**Assignment**. In the listing below, how many lines hold "aplicaciones"? Give the number only.

**Given entries**.
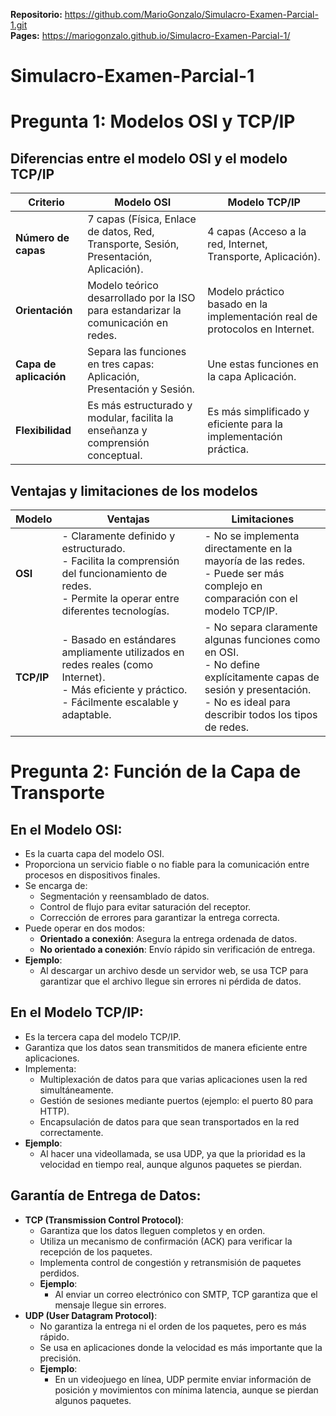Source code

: **Repositorio:** https://github.com/MarioGonzalo/Simulacro-Examen-Parcial-1.git <br> 
**Pages:** https://mariogonzalo.github.io/Simulacro-Examen-Parcial-1/

# Simulacro-Examen-Parcial-1

# Pregunta 1: Modelos OSI y TCP/IP

## Diferencias entre el modelo OSI y el modelo TCP/IP

| **Criterio**        | **Modelo OSI** | **Modelo TCP/IP** |
|---------------------|---------------|-------------------|
| **Número de capas** | 7 capas (Física, Enlace de datos, Red, Transporte, Sesión, Presentación, Aplicación). | 4 capas (Acceso a la red, Internet, Transporte, Aplicación). |
| **Orientación**     | Modelo teórico desarrollado por la ISO para estandarizar la comunicación en redes. | Modelo práctico basado en la implementación real de protocolos en Internet. |
| **Capa de aplicación** | Separa las funciones en tres capas: Aplicación, Presentación y Sesión. | Une estas funciones en la capa Aplicación. |
| **Flexibilidad**    | Es más estructurado y modular, facilita la enseñanza y comprensión conceptual. | Es más simplificado y eficiente para la implementación práctica. |

## Ventajas y limitaciones de los modelos

| **Modelo**   | **Ventajas** | **Limitaciones** |
|-------------|-------------|-----------------|
| **OSI**     | - Claramente definido y estructurado.<br>- Facilita la comprensión del funcionamiento de redes.<br>- Permite la operar entre diferentes tecnologías. | - No se implementa directamente en la mayoría de las redes.<br>- Puede ser más complejo en comparación con el modelo TCP/IP. |
| **TCP/IP**  | - Basado en estándares ampliamente utilizados en redes reales (como Internet).<br>- Más eficiente y práctico.<br>- Fácilmente escalable y adaptable. | - No separa claramente algunas funciones como en OSI.<br>- No define explícitamente capas de sesión y presentación.<br>- No es ideal para describir todos los tipos de redes. |

# Pregunta 2: Función de la Capa de Transporte

## En el Modelo OSI:
- Es la cuarta capa del modelo OSI.
- Proporciona un servicio fiable o no fiable para la comunicación entre procesos en dispositivos finales.
- Se encarga de:
  - Segmentación y reensamblado de datos.
  - Control de flujo para evitar saturación del receptor.
  - Corrección de errores para garantizar la entrega correcta.
- Puede operar en dos modos:
  - **Orientado a conexión**: Asegura la entrega ordenada de datos.
  - **No orientado a conexión**: Envío rápido sin verificación de entrega.
- **Ejemplo**:  
  - Al descargar un archivo desde un servidor web, se usa TCP para garantizar que el archivo llegue sin errores ni pérdida de datos.

## En el Modelo TCP/IP:
- Es la tercera capa del modelo TCP/IP.
- Garantiza que los datos sean transmitidos de manera eficiente entre aplicaciones.
- Implementa:
  - Multiplexación de datos para que varias aplicaciones usen la red simultáneamente.
  - Gestión de sesiones mediante puertos (ejemplo: el puerto 80 para HTTP).
  - Encapsulación de datos para que sean transportados en la red correctamente.
- **Ejemplo**:  
  - Al hacer una videollamada, se usa UDP, ya que la prioridad es la velocidad en tiempo real, aunque algunos paquetes se pierdan.

## Garantía de Entrega de Datos:
- **TCP (Transmission Control Protocol)**:
  - Garantiza que los datos lleguen completos y en orden.
  - Utiliza un mecanismo de confirmación (ACK) para verificar la recepción de los paquetes.
  - Implementa control de congestión y retransmisión de paquetes perdidos.
  - **Ejemplo**:
    - Al enviar un correo electrónico con SMTP, TCP garantiza que el mensaje llegue sin errores.
- **UDP (User Datagram Protocol)**:
  - No garantiza la entrega ni el orden de los paquetes, pero es más rápido.
  - Se usa en aplicaciones donde la velocidad es más importante que la precisión.
  - **Ejemplo**:
    - En un videojuego en línea, UDP permite enviar información de posición y movimientos con mínima latencia, aunque se pierdan algunos paquetes.


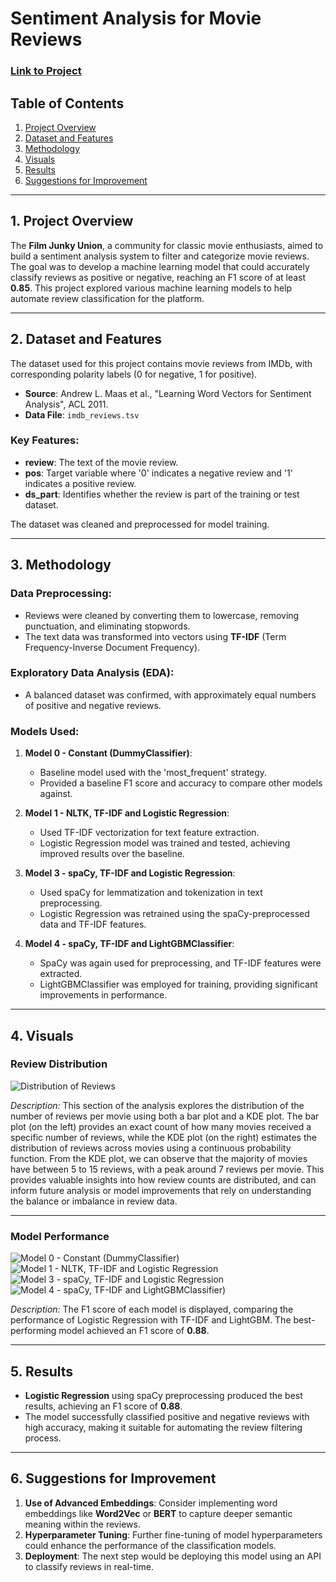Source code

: # Sentiment Analysis for Movie Reviews

### [Link to Project](https://github.com/arr225/Data_Projects_TripleTen/blob/6d9b87bbbdd60b489966af996f7174035a6cef58/Sentiment%20Analysis%20for%20Movie%20Reviews/Film%20Junky%20Union%20%E2%80%93%20Sentiment%20Analysis%20for%20Movie%20Reviews%20Project.ipynb)

## Table of Contents
1. [Project Overview](#project-overview)
2. [Dataset and Features](#dataset-and-features)
3. [Methodology](#methodology)
4. [Visuals](#visuals)
5. [Results](#results)
6. [Suggestions for Improvement](#suggestions-for-improvement)

---

## 1. Project Overview
The **Film Junky Union**, a community for classic movie enthusiasts, aimed to build a sentiment analysis system to filter and categorize movie reviews. The goal was to develop a machine learning model that could accurately classify reviews as positive or negative, reaching an F1 score of at least **0.85**. This project explored various machine learning models to help automate review classification for the platform.

---

## 2. Dataset and Features
The dataset used for this project contains movie reviews from IMDb, with corresponding polarity labels (0 for negative, 1 for positive).

- **Source**: Andrew L. Maas et al., "Learning Word Vectors for Sentiment Analysis", ACL 2011.
- **Data File**: `imdb_reviews.tsv`

### Key Features:
- **review**: The text of the movie review.
- **pos**: Target variable where '0' indicates a negative review and '1' indicates a positive review.
- **ds_part**: Identifies whether the review is part of the training or test dataset.

The dataset was cleaned and preprocessed for model training.

---

## 3. Methodology
### Data Preprocessing:
- Reviews were cleaned by converting them to lowercase, removing punctuation, and eliminating stopwords.
- The text data was transformed into vectors using **TF-IDF** (Term Frequency-Inverse Document Frequency).

### Exploratory Data Analysis (EDA):
- A balanced dataset was confirmed, with approximately equal numbers of positive and negative reviews.

### Models Used:
1. **Model 0 - Constant (DummyClassifier)**:
   - Baseline model used with the 'most_frequent' strategy.
   - Provided a baseline F1 score and accuracy to compare other models against.

2. **Model 1 - NLTK, TF-IDF and Logistic Regression**:
   - Used TF-IDF vectorization for text feature extraction.
   - Logistic Regression model was trained and tested, achieving improved results over the baseline.

3. **Model 3 - spaCy, TF-IDF and Logistic Regression**:
   - Used spaCy for lemmatization and tokenization in text preprocessing.
   - Logistic Regression was retrained using the spaCy-preprocessed data and TF-IDF features.

4. **Model 4 - spaCy, TF-IDF and LightGBMClassifier**:
   - SpaCy was again used for preprocessing, and TF-IDF features were extracted.
   - LightGBMClassifier was employed for training, providing significant improvements in performance.

---

## 4. Visuals

### Review Distribution
![Distribution of Reviews](https://github.com/arr225/Data_Projects_TripleTen/blob/98c3988c7dfe124441f075284916e7f5f79dcd9e/Sentiment%20Analysis%20for%20Movie%20Reviews/Distribution%20of%20number%20of%20reviews%20per%20movie%20with%20the%20exact%20counting%20and%20KDE.png)  

*Description:* This section of the analysis explores the distribution of the number of reviews per movie using both a bar plot and a KDE plot. The bar plot (on the left) provides an exact count of how many movies received a specific number of reviews, while the KDE plot (on the right) estimates the distribution of reviews across movies using a continuous probability function. From the KDE plot, we can observe that the majority of movies have between 5 to 15 reviews, with a peak around 7 reviews per movie. This provides valuable insights into how review counts are distributed, and can inform future analysis or model improvements that rely on understanding the balance or imbalance in review data.

---

### Model Performance
![Model 0 - Constant (DummyClassifier)](https://github.com/arr225/Data_Projects_TripleTen/blob/0113a0f8fad294d0e9d4e4dbcb0e4d0bb653e037/Sentiment%20Analysis%20for%20Movie%20Reviews/Model%200%20-%20Constant%20(DummyClassifier).png)  
![Model 1 - NLTK, TF-IDF and Logistic Regression](https://github.com/arr225/Data_Projects_TripleTen/blob/0b7b744ca3119af9cfa79d8b810391dc7d2a6eb5/Sentiment%20Analysis%20for%20Movie%20Reviews/Model%201%20-%20NLTK%2C%20TF-IDF%20and%20Logistic%20Regression.png) 
![Model 3 - spaCy, TF-IDF and Logistic Regression](#) 
![Model 4 - spaCy, TF-IDF and LightGBMClassifier)](#) 

*Description:* The F1 score of each model is displayed, comparing the performance of Logistic Regression with TF-IDF and LightGBM. The best-performing model achieved an F1 score of **0.88**.

---

## 5. Results
- **Logistic Regression** using spaCy preprocessing produced the best results, achieving an F1 score of **0.88**.
- The model successfully classified positive and negative reviews with high accuracy, making it suitable for automating the review filtering process.

---

## 6. Suggestions for Improvement

1. **Use of Advanced Embeddings**: Consider implementing word embeddings like **Word2Vec** or **BERT** to capture deeper semantic meaning within the reviews.
2. **Hyperparameter Tuning**: Further fine-tuning of model hyperparameters could enhance the performance of the classification models.
3. **Deployment**: The next step would be deploying this model using an API to classify reviews in real-time.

**Result of the exercise**. 3